Forecast. Predict. Tell me the Future. So I can plan how to invest today. So I can be prepared for the worst.

Thus flows the investment thesis in Analytics today. The craze of pure Business Intelligence that ran from say 1990 through 2005, was replaced by the need to become Predictive. This wave is now a good decade old, though this is a slower moving wave – significantly so because it is harder to understand than traditional Business Intelligence.

While companies (and individuals) have been predicting for a long time (in many ways we cannot operate without some measure of assumption about the future), statistical and machine learning based prediction offer the seemingly promising proposition of predicting based on past behavior and pattern in a way that overcomes human limitations.

What are some of these human limitations?

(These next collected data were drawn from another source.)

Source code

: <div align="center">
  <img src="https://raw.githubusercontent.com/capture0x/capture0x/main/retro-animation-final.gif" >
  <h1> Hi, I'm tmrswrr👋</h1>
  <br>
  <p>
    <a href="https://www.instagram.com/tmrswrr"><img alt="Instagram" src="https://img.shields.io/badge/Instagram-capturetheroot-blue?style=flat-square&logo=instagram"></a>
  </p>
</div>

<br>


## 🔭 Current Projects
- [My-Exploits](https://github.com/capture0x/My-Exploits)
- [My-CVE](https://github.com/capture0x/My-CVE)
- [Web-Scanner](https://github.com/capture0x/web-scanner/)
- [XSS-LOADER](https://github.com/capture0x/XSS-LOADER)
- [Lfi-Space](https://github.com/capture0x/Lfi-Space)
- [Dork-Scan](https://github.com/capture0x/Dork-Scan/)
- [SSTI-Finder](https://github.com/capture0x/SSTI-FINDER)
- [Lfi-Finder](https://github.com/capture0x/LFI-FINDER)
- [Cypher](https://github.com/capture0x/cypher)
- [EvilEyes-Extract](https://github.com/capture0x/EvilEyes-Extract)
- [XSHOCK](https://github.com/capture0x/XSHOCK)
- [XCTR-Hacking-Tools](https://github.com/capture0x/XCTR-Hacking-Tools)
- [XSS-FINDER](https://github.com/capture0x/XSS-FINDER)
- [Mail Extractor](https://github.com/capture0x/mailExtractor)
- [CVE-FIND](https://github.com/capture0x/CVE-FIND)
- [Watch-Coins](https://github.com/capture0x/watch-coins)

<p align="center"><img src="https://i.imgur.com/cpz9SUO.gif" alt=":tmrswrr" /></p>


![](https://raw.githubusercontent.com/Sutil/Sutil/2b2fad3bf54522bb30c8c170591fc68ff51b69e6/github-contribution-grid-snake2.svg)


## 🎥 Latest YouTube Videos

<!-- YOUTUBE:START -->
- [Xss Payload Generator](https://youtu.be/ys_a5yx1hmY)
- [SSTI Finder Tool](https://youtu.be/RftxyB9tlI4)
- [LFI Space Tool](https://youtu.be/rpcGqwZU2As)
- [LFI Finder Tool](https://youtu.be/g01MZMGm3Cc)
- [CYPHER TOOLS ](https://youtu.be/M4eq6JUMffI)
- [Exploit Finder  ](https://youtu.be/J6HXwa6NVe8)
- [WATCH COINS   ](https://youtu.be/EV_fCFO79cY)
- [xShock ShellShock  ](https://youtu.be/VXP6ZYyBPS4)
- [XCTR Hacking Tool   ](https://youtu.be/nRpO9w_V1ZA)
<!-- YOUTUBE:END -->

  1. Limits in our ability for consuming raw information
  2. We have fantastic pattern detection capability, yet we cannot detect patterns in unfamiliar data
  3. Lack of objectivity while assessing data, especially if certain results are sought apriori
  4. A tendency to read too much into thread-bare evidence
  5. Only looking at successes, ignoring failures as “exceptions”
  6. One could add many more….

But do predictive models help us overcome all or many of these limitations and bias?

Bias Cartoon

Developing strong, credible and reliable models are just as hard as making good predictions using pure human judgment. This is so because models rely on:

  1. Sampling Bias – not covering all conditions
  2. Major Trend Bias – relegating corner cases to an after-thought
  3. Selection bias of data – such as looking at success only
  4. Measurement bias of data – which may be beyond the control of the human modeler
  5. Expectation bias – once again, the human element can affect the results of the model
  6. Myriad assumptions built into the Model – lax assumptions can kill
  7. Data Drift – the tendency for the operating environment of the model to gently change

As may be becoming evident, while statistical and machine learning models allow us to look at a wider range of data and situations than what is possible just with direct human observation, these models do not rid us of the many bias that bedevil most models.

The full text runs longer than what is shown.